→ Task goal: Restate word for word the section of the entries that opens at the line containing "dell'amministrazione all'emissione di" and closes at the line containing "headline success in", both lines kept, pictures dropped.

→ Listed entries:
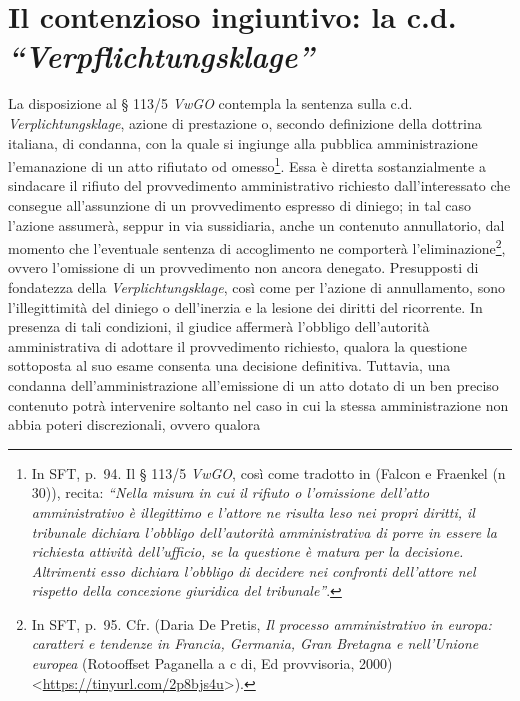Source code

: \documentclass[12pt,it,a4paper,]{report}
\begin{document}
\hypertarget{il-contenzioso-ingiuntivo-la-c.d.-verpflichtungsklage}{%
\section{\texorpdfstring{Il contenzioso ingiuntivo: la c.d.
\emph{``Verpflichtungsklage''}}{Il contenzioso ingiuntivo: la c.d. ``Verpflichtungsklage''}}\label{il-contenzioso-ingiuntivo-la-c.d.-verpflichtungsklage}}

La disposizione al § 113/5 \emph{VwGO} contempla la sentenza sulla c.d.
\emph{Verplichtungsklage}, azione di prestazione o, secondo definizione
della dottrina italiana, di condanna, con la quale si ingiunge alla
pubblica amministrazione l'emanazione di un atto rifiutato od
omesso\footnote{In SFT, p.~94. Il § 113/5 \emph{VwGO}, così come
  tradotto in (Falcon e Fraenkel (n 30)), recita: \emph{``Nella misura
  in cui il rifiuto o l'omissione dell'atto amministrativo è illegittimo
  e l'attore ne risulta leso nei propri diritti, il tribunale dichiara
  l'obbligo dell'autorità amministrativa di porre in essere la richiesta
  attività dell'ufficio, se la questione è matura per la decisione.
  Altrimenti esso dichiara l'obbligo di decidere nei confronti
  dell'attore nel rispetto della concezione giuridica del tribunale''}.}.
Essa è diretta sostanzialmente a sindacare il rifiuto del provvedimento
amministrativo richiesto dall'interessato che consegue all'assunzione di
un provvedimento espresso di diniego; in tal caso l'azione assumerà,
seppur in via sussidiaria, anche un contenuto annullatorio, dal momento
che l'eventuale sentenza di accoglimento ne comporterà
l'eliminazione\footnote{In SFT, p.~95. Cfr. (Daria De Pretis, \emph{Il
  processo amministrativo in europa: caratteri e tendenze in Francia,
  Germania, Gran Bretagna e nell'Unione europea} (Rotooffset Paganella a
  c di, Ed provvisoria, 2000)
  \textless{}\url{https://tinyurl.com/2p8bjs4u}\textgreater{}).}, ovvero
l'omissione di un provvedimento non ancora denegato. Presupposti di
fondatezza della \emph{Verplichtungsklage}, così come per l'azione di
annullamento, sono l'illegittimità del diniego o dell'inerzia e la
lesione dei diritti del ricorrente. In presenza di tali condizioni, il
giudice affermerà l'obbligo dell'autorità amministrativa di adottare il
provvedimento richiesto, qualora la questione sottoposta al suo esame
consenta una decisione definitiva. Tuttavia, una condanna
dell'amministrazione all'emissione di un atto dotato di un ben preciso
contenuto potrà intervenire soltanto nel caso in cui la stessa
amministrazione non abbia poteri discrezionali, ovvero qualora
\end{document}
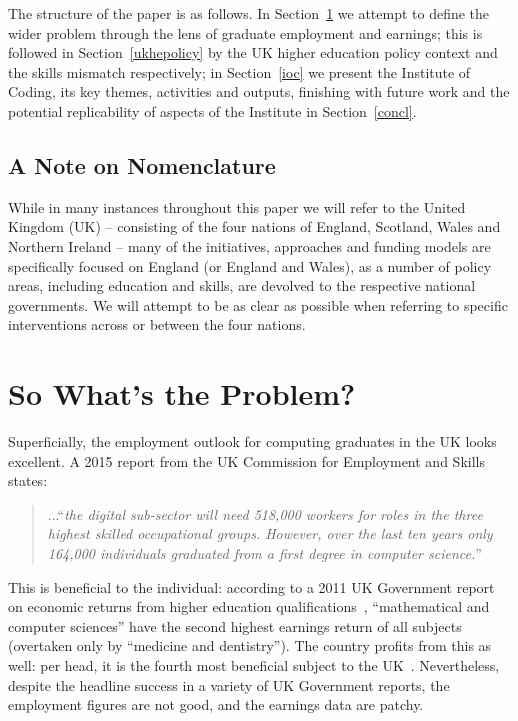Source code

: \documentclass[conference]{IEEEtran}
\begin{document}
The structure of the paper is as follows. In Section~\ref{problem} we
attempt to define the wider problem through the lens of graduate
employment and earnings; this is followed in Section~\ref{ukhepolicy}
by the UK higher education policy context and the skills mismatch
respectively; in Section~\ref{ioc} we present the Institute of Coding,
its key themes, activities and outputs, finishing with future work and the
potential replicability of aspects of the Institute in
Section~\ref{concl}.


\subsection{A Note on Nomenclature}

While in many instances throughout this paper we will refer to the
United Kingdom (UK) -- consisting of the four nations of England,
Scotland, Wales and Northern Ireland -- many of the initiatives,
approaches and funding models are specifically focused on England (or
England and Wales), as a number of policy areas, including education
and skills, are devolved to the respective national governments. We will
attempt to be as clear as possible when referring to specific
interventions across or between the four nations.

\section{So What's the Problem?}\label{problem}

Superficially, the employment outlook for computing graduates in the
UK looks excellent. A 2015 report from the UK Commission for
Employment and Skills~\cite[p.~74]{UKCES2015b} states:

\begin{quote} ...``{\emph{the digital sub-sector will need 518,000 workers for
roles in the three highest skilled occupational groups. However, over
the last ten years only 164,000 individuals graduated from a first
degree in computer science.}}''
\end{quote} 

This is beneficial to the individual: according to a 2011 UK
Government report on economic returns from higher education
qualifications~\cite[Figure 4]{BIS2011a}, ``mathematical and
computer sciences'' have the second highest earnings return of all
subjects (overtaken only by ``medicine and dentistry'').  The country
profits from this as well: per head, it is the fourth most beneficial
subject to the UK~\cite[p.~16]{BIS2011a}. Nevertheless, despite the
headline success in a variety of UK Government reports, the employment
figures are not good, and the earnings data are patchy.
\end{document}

→ Result of this exercise:
dell'amministrazione all'emissione di un atto dotato di un ben preciso
contenuto potrà intervenire soltanto nel caso in cui la stessa
amministrazione non abbia poteri discrezionali, ovvero qualora
\end{document}
Source code

: \documentclass[conference]{IEEEtran}
\begin{document}
The structure of the paper is as follows. In Section~\ref{problem} we
attempt to define the wider problem through the lens of graduate
employment and earnings; this is followed in Section~\ref{ukhepolicy}
by the UK higher education policy context and the skills mismatch
respectively; in Section~\ref{ioc} we present the Institute of Coding,
its key themes, activities and outputs, finishing with future work and the
potential replicability of aspects of the Institute in
Section~\ref{concl}.


\subsection{A Note on Nomenclature}

While in many instances throughout this paper we will refer to the
United Kingdom (UK) -- consisting of the four nations of England,
Scotland, Wales and Northern Ireland -- many of the initiatives,
approaches and funding models are specifically focused on England (or
England and Wales), as a number of policy areas, including education
and skills, are devolved to the respective national governments. We will
attempt to be as clear as possible when referring to specific
interventions across or between the four nations.

\section{So What's the Problem?}\label{problem}

Superficially, the employment outlook for computing graduates in the
UK looks excellent. A 2015 report from the UK Commission for
Employment and Skills~\cite[p.~74]{UKCES2015b} states:

\begin{quote} ...``{\emph{the digital sub-sector will need 518,000 workers for
roles in the three highest skilled occupational groups. However, over
the last ten years only 164,000 individuals graduated from a first
degree in computer science.}}''
\end{quote} 

This is beneficial to the individual: according to a 2011 UK
Government report on economic returns from higher education
qualifications~\cite[Figure 4]{BIS2011a}, ``mathematical and
computer sciences'' have the second highest earnings return of all
subjects (overtaken only by ``medicine and dentistry'').  The country
profits from this as well: per head, it is the fourth most beneficial
subject to the UK~\cite[p.~16]{BIS2011a}. Nevertheless, despite the
headline success in a variety of UK Government reports, the employment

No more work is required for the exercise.